Clarendon, MS. History, p. 486 (first paragraph) and Life, p. 249 (second paragraph); History, Bk. VII, ed. 1703, vol. ii, p. 292; ed. Macray, vol. iii, pp. 216-17.
Clarendon added the first paragraph in the margin of the manuscript of his earlier work when he dovetailed the two works to form the History in its final form.
Page 152, l. 27. this Covenant, the Solemn League and Covenant, which passed both Houses on September 18, 1643: ’the battle of Newbery being in that time likewise over (which cleared and removed more doubts than the Assembly had done), it stuck very few hours with both Houses; but being at once judged convenient and lawful, the Lords and Commons and their Assembly of Divines met together at the church, with great solemnity, to take it, on the five and twentieth day of September’ (Clarendon, vol. iii, p. 205).
43.
Memoirs of the Life of Colonel Hutchinson, Governor of Nottingham Castle and Town ... Written by His Widow Lucy, Daughter of Sir Allen Apsley, Lieutenant of the Tower, &c. Now first published from the original manuscript by the Rev. Julius Hutchinson ... London: 1806. (pp. 4-6.)

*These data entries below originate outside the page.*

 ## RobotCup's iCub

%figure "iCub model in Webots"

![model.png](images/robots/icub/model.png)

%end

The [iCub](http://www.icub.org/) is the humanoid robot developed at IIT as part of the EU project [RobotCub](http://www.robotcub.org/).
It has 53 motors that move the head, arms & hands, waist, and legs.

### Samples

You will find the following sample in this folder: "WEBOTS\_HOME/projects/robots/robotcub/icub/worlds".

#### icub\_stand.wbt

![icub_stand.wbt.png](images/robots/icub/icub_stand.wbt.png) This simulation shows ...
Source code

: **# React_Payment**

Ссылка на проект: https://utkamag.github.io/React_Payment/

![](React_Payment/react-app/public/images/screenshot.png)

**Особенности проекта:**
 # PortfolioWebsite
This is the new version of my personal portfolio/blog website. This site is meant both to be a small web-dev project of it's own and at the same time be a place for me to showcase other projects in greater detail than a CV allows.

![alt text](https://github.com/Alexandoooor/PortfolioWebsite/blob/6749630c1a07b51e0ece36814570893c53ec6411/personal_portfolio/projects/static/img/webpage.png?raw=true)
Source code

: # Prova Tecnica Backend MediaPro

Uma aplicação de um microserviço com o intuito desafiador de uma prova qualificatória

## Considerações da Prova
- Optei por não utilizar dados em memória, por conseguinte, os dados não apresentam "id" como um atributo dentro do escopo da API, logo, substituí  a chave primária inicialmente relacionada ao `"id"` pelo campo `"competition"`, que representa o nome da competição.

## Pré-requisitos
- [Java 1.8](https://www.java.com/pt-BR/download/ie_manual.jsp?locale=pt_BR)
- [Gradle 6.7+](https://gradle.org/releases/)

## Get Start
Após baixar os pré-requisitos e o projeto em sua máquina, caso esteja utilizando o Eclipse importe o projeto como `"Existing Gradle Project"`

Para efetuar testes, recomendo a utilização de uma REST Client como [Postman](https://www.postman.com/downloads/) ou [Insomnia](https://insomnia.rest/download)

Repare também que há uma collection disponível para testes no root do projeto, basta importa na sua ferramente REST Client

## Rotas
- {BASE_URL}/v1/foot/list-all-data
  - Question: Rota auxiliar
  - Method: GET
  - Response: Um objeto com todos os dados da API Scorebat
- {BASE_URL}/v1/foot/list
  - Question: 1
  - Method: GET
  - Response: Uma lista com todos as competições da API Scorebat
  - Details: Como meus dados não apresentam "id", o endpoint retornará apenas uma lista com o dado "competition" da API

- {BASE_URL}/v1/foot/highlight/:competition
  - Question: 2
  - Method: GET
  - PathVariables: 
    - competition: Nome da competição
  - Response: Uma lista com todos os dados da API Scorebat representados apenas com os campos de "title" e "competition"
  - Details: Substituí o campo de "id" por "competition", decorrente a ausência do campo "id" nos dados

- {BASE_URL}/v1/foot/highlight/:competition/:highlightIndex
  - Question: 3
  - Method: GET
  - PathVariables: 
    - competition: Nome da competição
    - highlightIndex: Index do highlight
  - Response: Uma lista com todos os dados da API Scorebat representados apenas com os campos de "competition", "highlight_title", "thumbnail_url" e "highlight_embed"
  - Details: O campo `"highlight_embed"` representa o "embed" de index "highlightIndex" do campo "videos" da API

The original manuscript has disappeared, and the edition of 1806 is the only authoritative text. It has been many times reprinted. It was edited with introduction, notes, and appendices by C.H. Firth in 1885 (new edition, 1906).
The Memoirs as a whole are the best picture we possess of a puritan soldier and household of the seventeenth century. They were written by his widow as a consolation to herself and for the instruction of her children. To ’such of you as have not seene him to remember his person’, she leaves, by way of introduction, ‘His Description.’ It is this passage which is here reprinted.
44, 45, 46, 47, 48.
Clarendon, MS. Life, pp. 212-15; History, Bk. VI, ed. 1703, vol. ii, pp. 158-62; ed. Macray, vol. ii, pp. 541-8.
These five characters of Parliamentary peers follow one another at the conclusion of Clarendon’s sixth book, and are part of his ’view of those persons who were of the King’s Council, and had deserted his service, and stayed in the Parliament to support the rebellion’. A short passage on the Earl of Holland, between the characters of Warwick and Manchester, is omitted.
Taken as a group, they are yet another proof of Clarendon’s skill in portraiture. Each character is clearly distinguished.
Page 159, ll. 7-10. His grandfather was William Cecil (1520-98), Lord Burghley, the great minister of Elizabeth; his father was Robert Cecil (1563-1612), created Earl of Salisbury, 1605, Secretary of State at the accession of James.
Page 160, l. 9. He was member for King’s Lynn in 1649, and Hertfordshire in 1654 and 1656.
ll. 13-16. Hic egregiis, &c. Seneca, De Beneficiis, iv, cap. 30.